La pregunta no requería una respuesta pero Wexford la contestó:
– A nombre de criada en uno de los cuentos de Tolstoi. -Miró a Burden-. ¡Vaya cambio con el de anoche, pero que tipo más insensible! Caray, me tocó un poco las narices eso de mezclar lo de su hija con el bazo reventado de la hija de los Akande.
– Al menos no hace bromas macabras como Sumner-Quist.
Wexford fue incapaz de probar bocado. Esta pérdida de apetito, rara en él, pareció complacer a Dora que intentaba continuamente por métodos sutiles o directos que comiera menos. Pero provocó muchos comentarios de Sylvia y su familia, que se había autoinvitado a comer, como ocurría cada vez con más frecuencia cuando llegaba el domingo. Hoy hubiese preferido no tenerlos en su mesa.
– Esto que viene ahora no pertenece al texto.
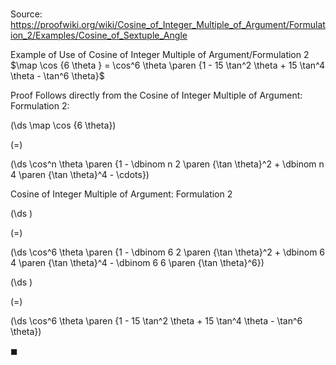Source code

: # 

Source: https://proofwiki.org/wiki/Cosine_of_Integer_Multiple_of_Argument/Formulation_2/Examples/Cosine_of_Sextuple_Angle

Example of Use of Cosine of Integer Multiple of Argument/Formulation 2
$\map \cos {6 \theta } = \cos^6 \theta \paren {1 - 15 \tan^2 \theta + 15 \tan^4 \theta - \tan^6 \theta}$


Proof
Follows directly from the Cosine of Integer Multiple of Argument: Formulation 2:














\(\ds \map \cos {6 \theta}\)

\(=\)







\(\ds \cos^n \theta \paren {1 - \dbinom n 2 \paren {\tan \theta}^2 + \dbinom n 4 \paren {\tan \theta}^4 - \cdots}\)





Cosine of Integer Multiple of Argument: Formulation 2














\(\ds \)

\(=\)







\(\ds \cos^6 \theta \paren {1 - \dbinom 6 2 \paren {\tan \theta}^2 + \dbinom 6 4 \paren {\tan \theta}^4 - \dbinom 6 6 \paren {\tan \theta}^6}\)




















\(\ds \)

\(=\)







\(\ds \cos^6 \theta \paren {1 - 15 \tan^2 \theta + 15 \tan^4 \theta - \tan^6 \theta}\)









$\blacksquare$





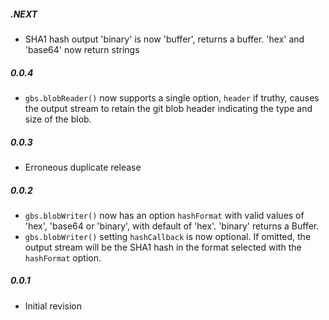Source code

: ##### .NEXT

* SHA1 hash output 'binary' is now 'buffer', returns a buffer. 'hex' and 'base64' now return strings

##### 0.0.4

* `gbs.blobReader()` now supports a single option, `header` if truthy, causes the output stream to retain the git blob header indicating the type and size of the blob.

##### 0.0.3

* Erroneous duplicate release

##### 0.0.2

* `gbs.blobWriter()` now has an option `hashFormat` with valid values of 'hex', 'base64 or 'binary', with default of 'hex'.  'binary' returns a Buffer.
* `gbs.blobWriter()` setting `hashCallback` is now optional. If omitted, the output stream will be the SHA1 hash in the format selected with the `hashFormat` option.

##### 0.0.1

* Initial revision
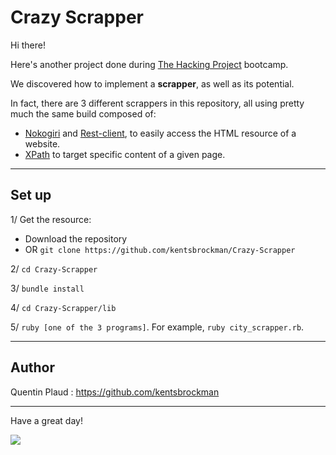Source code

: # Crazy Scrapper

Hi there!

Here's another project done during [The Hacking Project](https://www.thehackingproject.org/) bootcamp.

We discovered how to implement a **scrapper**, as well as its potential.

In fact, there are 3 different scrappers in this repository, all using pretty much the same build composed of:
- [Nokogiri](https://rubygems.org/gems/nokogiri/versions/1.6.6.2?locale=fr) and [Rest-client](https://rubygems.org/gems/rest-client/versions/1.8.0?locale=fr), to easily access the HTML resource of a website.
- [XPath](https://rubygems.org/gems/xpath/versions/2.0.0?locale=fr) to target specific content of a given page.

---

## Set up 

1/ Get the resource:
  - Download the repository
  - OR `git clone https://github.com/kentsbrockman/Crazy-Scrapper`

2/ `cd Crazy-Scrapper`

3/ `bundle install`

4/ `cd Crazy-Scrapper/lib`

5/ `ruby [one of the 3 programs]`. For example, `ruby city_scrapper.rb`.

---

## Author

Quentin Plaud : https://github.com/kentsbrockman

---

Have a great day!

![](https://media.giphy.com/media/g9582DNuQppxC/source.gif)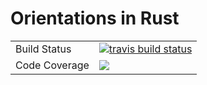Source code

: # Orientations in Rust

<table>
<tr>
  <td>Build Status</td>
  <td>
    <a href="https://travis-ci.org/rwilson4/orientations">
    <img src="https://travis-ci.org/rwilson4/orientations.svg?branch=master&label=Travis%20CI" alt="travis build status" />
    </a>
  </td>
</tr>
<tr>
  <td>Code Coverage</td>
  <td>
    <a href="https://codecov.io/gh/rwilson4/orientations">
    <img src="https://codecov.io/gh/rwilson4/orientations/branch/master/graph/badge.svg" />
    </a>
  </td>
</tr>
</table>
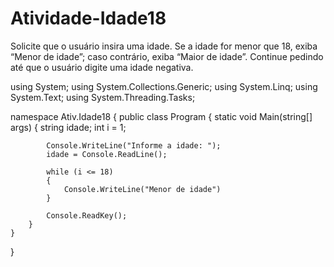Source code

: # Atividade-Idade18
Solicite que o usuário insira uma idade. Se a idade for menor que 18, exiba “Menor de idade”; caso contrário, exiba “Maior de idade”. Continue pedindo até que o usuário digite uma idade negativa.

using System;
using System.Collections.Generic;
using System.Linq;
using System.Text;
using System.Threading.Tasks;

namespace Ativ.Idade18
{
    public class Program
    {
        static void Main(string[] args)
        {
            string idade;
            int i = 1;

            Console.WriteLine("Informe a idade: ");
            idade = Console.ReadLine();

            while (i <= 18)
            {
                Console.WriteLine("Menor de idade")
            }

            Console.ReadKey();
        }
    }
}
Ahora que la novedad de ser la que ganaba el pan de la familia, era un decir, comenzaba a pasar, Sylvia había adquirido el irritante hábito de señalar cada cosa de la mesa y diversos objetos de la habitación, como libros y flores, que estaban fuera del alcance de aquellos que vivían con setenta y cuatro libras a la semana. Esta era la cantidad total que recibían los Fairfax del paro y la Seguridad Social. ¡Que pronto había aprendido a utilizar el arma de los pobres para herir la sensibilidad de los más pudientes! Su padre a veces se preguntaba dónde aprendía estos hábitos tan nefastos.
Cada comentario era precedido por una risa irónica.